I'd rather not begin today. I smile to myself and choose to slide out of bed. I take captive, erring thoughts...and remember muted yellows and blues of my journal...the crisp white page awaiting first thoughts of the new morn...afghan of burgundies, rust, and evergreen... beckons from soft leather sofa. The Father's love stirs a longing in my soul. I need this...the first meeting of the day.
Ready now, I scramble into clothes. Fingers fumble as I find the tag, slipping into athletic pants, silently snatching sweatshirt, ever mindful of all who slumber on...cautious now, I creep down the stairs. This time for seeking, listening, meditating, and exploring...far too precious to tarry long.
"Here I am, Lord..."I sound like Moses. Peace settles as His word speaks into anxiety in predawn dark. Sacred silence...hallowed hour...treasured time.
The bush burned yet it was not consumed. So Moses said,"I must turn aside now, and see this marvelous sight, why the bush is not burned up." Exodus 3:3
God called to Moses from the midst of the bush. Moses answered, "Here I am."
God said to Moses, "Do not come near here; remove your sandals from your feet, for the place on which you are standing is holy ground." Exodus 3:4-5.
The place on which Moses stood was Holy Ground. God was speaking to Moses. Present with him. I can't imagine how glorious that would be.

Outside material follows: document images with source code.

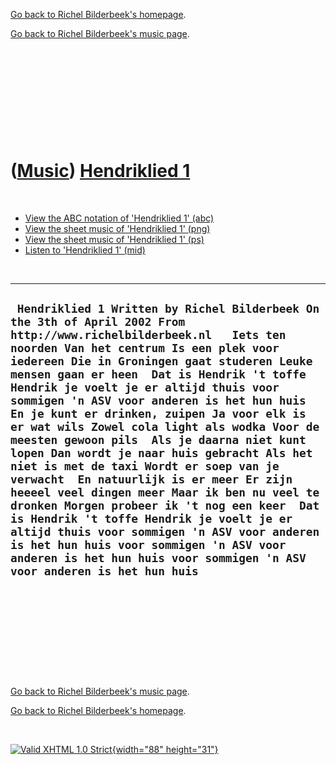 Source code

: [Go back to Richel Bilderbeek's homepage](index.htm).

[Go back to Richel Bilderbeek's music page](Music.htm).

 

 

 

 

 

([Music](Music.htm)) [Hendriklied 1](SongHendriklied1.htm)
==========================================================

 

-   [View the ABC notation of 'Hendriklied 1'
    (abc)](SongHendriklied1.abc)
-   [View the sheet music of 'Hendriklied 1'
    (png)](SongHendriklied1.png)
-   [View the sheet music of 'Hendriklied 1' (ps)](SongHendriklied1.ps)
-   [Listen to 'Hendriklied 1' (mid)](SongHendriklied1.mid)

 

  -----------------------------------------------------------------------------------------------------------------------------------------------------------------------------------------------------------------------------------------------------------------------------------------------------------------------------------------------------------------------------------------------------------------------------------------------------------------------------------------------------------------------------------------------------------------------------------------------------------------------------------------------------------------------------------------------------------------------------------------------------------------------------------------------------------------------------------------------------------------------------------------------------------------------------------------
  ` Hendriklied 1 Written by Richel Bilderbeek On the 3th of April 2002 From http://www.richelbilderbeek.nl   Iets ten noorden Van het centrum Is een plek voor iedereen Die in Groningen gaat studeren Leuke mensen gaan er heen  Dat is Hendrik 't toffe Hendrik je voelt je er altijd thuis voor sommigen 'n ASV voor anderen is het hun huis  En je kunt er drinken, zuipen Ja voor elk is er wat wils Zowel cola light als wodka Voor de meesten gewoon pils  Als je daarna niet kunt lopen Dan wordt je naar huis gebracht Als het niet is met de taxi Wordt er soep van je verwacht  En natuurlijk is er meer Er zijn heeeel veel dingen meer Maar ik ben nu veel te dronken Morgen probeer ik 't nog een keer  Dat is Hendrik 't toffe Hendrik je voelt je er altijd thuis voor sommigen 'n ASV voor anderen is het hun huis voor sommigen 'n ASV voor anderen is het hun huis voor sommigen 'n ASV voor anderen is het hun huis`
  -----------------------------------------------------------------------------------------------------------------------------------------------------------------------------------------------------------------------------------------------------------------------------------------------------------------------------------------------------------------------------------------------------------------------------------------------------------------------------------------------------------------------------------------------------------------------------------------------------------------------------------------------------------------------------------------------------------------------------------------------------------------------------------------------------------------------------------------------------------------------------------------------------------------------------------------

 

 

 

 

 

[Go back to Richel Bilderbeek's music page](Music.htm).

[Go back to Richel Bilderbeek's homepage](index.htm).

 

[![Valid XHTML 1.0 Strict](valid-xhtml10.png){width="88"
height="31"}](http://validator.w3.org/check?uri=referer)
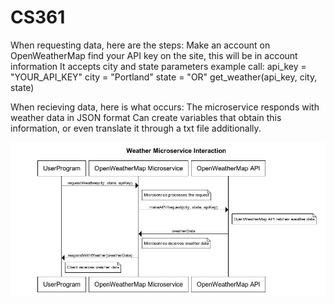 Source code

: # CS361

When requesting data, here are the steps:
Make an account on OpenWeatherMap
find your API key on the site, this will be in account information
It accepts city and state parameters
example call:
 api_key = "YOUR_API_KEY"
 city = "Portland"
 state = "OR"
 get_weather(api_key, city, state)

When recieving data, here is what occurs:
The microservice responds with weather data in JSON format
Can create variables that obtain this information, or even translate it through a txt file additionally.

![UML Sequence Diagram](https://github.com/sgoober/CS361/blob/main/seqdiagram.png)
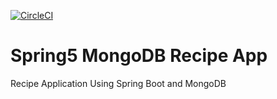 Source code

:[![CircleCI](https://circleci.com/gh/Wolodja/MongoDB_recipe_app.svg?style=svg)](https://circleci.com/gh/Wolodja/MongoDB_recipe_app)

# Spring5 MongoDB Recipe App
Recipe Application Using Spring Boot and MongoDB
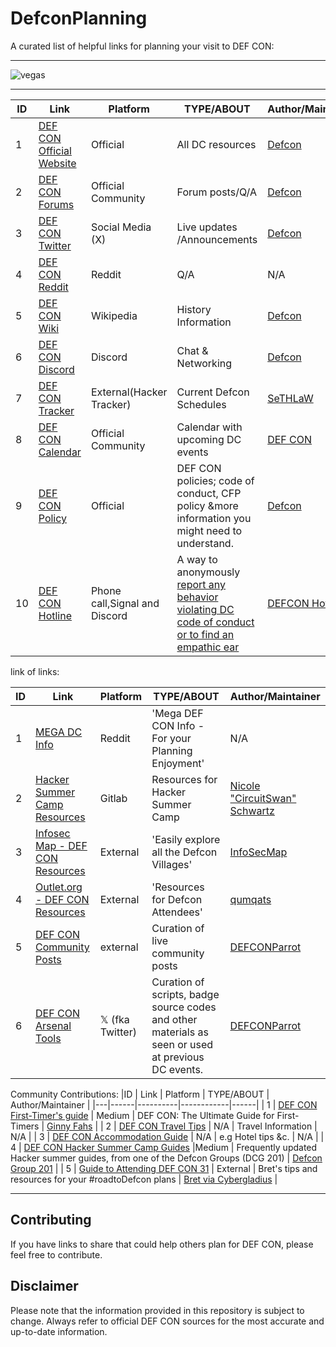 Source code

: # DefconPlanning

A curated list of helpful links for planning your visit to DEF CON:
___
![vegas](https://github.com/DefconParrot/DefconPlanning/assets/30528167/743c9e5d-7dcb-462f-815e-82d8274e2b1a)
___
|ID | Link | Platform | TYPE/ABOUT | Author/Maintainer |
|---|------|----------|------------|------|
| 1 | [DEF CON Official Website](https://www.defcon.org/) | Official | All DC resources | [Defcon](#) |
| 2 | [DEF CON Forums](https://forum.defcon.org/) | Official Community | Forum posts/Q/A | [Defcon](#) |
| 3 | [DEF CON Twitter](https://twitter.com/defcon) | Social Media (X) | Live updates /Announcements | [Defcon](#) |
| 4 | [DEF CON Reddit](https://www.reddit.com/r/Defcon/) | Reddit | Q/A | N/A |
| 5 | [DEF CON Wiki](https://en.wikipedia.org/wiki/DEF_CON) | Wikipedia | History Information | [Defcon](#) |
| 6 | [DEF CON Discord](https://discord.com/invite/defcon) | Discord | Chat & Networking | [Defcon](#) |
| 7 | [DEF CON Tracker](https://hackertracker.app/) | External(Hacker Tracker) | Current Defcon Schedules | [SeTHLaW](https://twitter.com/sethlaw) |
| 8| [DEF CON Calendar](https://forum.defcon.org/calendar) | Official Community | Calendar with upcoming DC events | [DEF CON](#) |
| 9| [DEF CON Policy](https://defcon.org/html/links/dc-policy.html) | Official | DEF CON policies; code of conduct, CFP policy &more information you might need to understand. |[Defcon](#) |
|10| [DEF CON Hotline](https://twitter.com/defcon/status/1154161047865122816) | Phone call,Signal and Discord | A way to anonymously [report any behavior violating DC code of conduct or to find an empathic ear](https://www.threads.net/@defconparrot/post/Cu_rTOjgzYL) | [DEFCON Hotline](https://twitter.com/DefconHotline) |

link of links:

|ID | Link | Platform | TYPE/ABOUT | Author/Maintainer |
|---|------|----------|------------|------|
| 1 | [MEGA DC Info](https://www.reddit.com/r/Defcon/comments/tx7tg2/mega_def_con_info_for_your_planning_enjoyment/) | Reddit | 'Mega DEF CON Info - For your Planning Enjoyment' | N/A | 
| 2 | [Hacker Summer Camp Resources](https://gitlab.com/CircuitSwan/hacker-con-birds-of-a-feather/-/blob/master/2023/hacker-summer-camp-read-me.md) | Gitlab | Resources for Hacker Summer Camp | [Nicole "CircuitSwan" Schwartz](https://twitter.com/CircuitSwan) |
| 3 | [Infosec Map - DEF CON Resources](https://twitter.com/CircuitSwan) | External | 'Easily explore all the Defcon Villages' | [InfoSecMap](https://twitter.com/InfoSecMap) |
| 4 | [Outlet.org - DEF CON Resources](https://defcon.outel.org/dcwp/) | External | 'Resources for Defcon Attendees' | [qumqats](https://twitter.com/qumqats) |
| 5 | [DEF CON Community Posts](https://linktr.ee/defconparrot) | external |  Curation of live community posts | [DEFCONParrot](https://twitter.com/DefconParrot) |
| 6 | [DEF CON Arsenal Tools](https://twitter.com/DCArsenalTools) | 𝕏 (fka Twitter) | Curation of scripts, badge source codes and other materials as seen or used at previous DC events. | [DEFCONParrot](https://twitter.com/DefconParrot) |

Community Contributions:
|ID | Link | Platform | TYPE/ABOUT | Author/Maintainer |
|---|------|----------|------------|------|
| 1 | [DEF CON First-Timer's guide](https://ginnyfahs.medium.com/def-con-the-ultimate-guide-for-first-timers-516b6ffda705) | Medium | DEF CON: The Ultimate Guide for First-Timers | [Ginny Fahs](#) |
| 2 | [DEF CON Travel Tips](#) | N/A | Travel Information | N/A |
| 3 | [DEF CON Accommodation Guide](#) | N/A | e.g Hotel tips &c. | N/A |
| 4 | [DEF CON Hacker Summer Camp Guides](https://defcon201.medium.com/hacker-double-summer-2022-guides-part-twelve-defcon-30-df47c03e4abb) |Medium | Frequently updated Hacker summer guides, from one of the Defcon Groups (DCG 201) | [Defcon Group 201](https://twitter.com/defcon201nj) |
| 5 | [Guide to Attending DEF CON 31](https://cybergladius.com/guide-to-attending-def-con-31/) | External | Bret's tips and resources for your #roadtoDefcon plans | [Bret via Cybergladius](https://cybergladius.social/@CyberGladius) |
___
## Contributing

If you have links to share that could help others plan for DEF CON, please feel free to contribute.

## Disclaimer

Please note that the information provided in this repository is subject to change. Always refer to official DEF CON sources for the most accurate and up-to-date information.
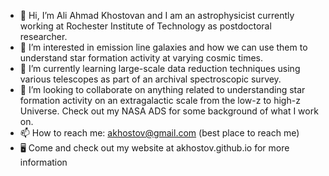 - 👋 Hi, I’m Ali Ahmad Khostovan and I am an astrophysicist currently working at Rochester Institute of Technology as postdoctoral researcher.
- 👀 I’m interested in emission line galaxies and how we can use them to understand star formation activity at varying cosmic times.
- 🌱 I’m currently learning large-scale data reduction techniques using various telescopes as part of an archival spectroscopic survey.
- 💞️ I’m looking to collaborate on anything related to understanding star formation activity on an extragalactic scale from the low-z to high-z Universe. Check out my NASA ADS for some background of what I work on.
- 📫 How to reach me: akhostov@gmail.com (best place to reach me)
- 🖥️ Come and check out my website at akhostov.github.io for more information

<!---
akhostov/akhostov is a ✨ special ✨ repository because its `README.md` (this file) appears on your GitHub profile.
You can click the Preview link to take a look at your changes.
--->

I contemplate a while. Christ has come. Immanuel, God with us. Spirit indwelling. I am standing on Holy ground. My Mount Sinai is here...in this home...in this hour...in every hour of every day.
My burning bush is His still small voice, the soft and gentle one...I often miss when I leave the sanctity of this holy hour.
Cleaning toilets, scrubbing floors, trimming tiny fingernails, peeling potatoes, changing diapers...this is Holy ground...the hallowed in the everyday.
I struggle so...to carry His sacred presence into the day.
His voice, soft and gentle...hard to hear when my own voice raises...harsh and severe, over bickering children, crying baby, and squeals echoing off in another direction. Stimulus overload?...Yes, yes.
I am still standing on Holy ground. Oh, me of unclean lips.
Blaze, spirit blaze...set my heart on fire...may it blaze like Moses' burning bush.
The place on which I stand is Holy Ground.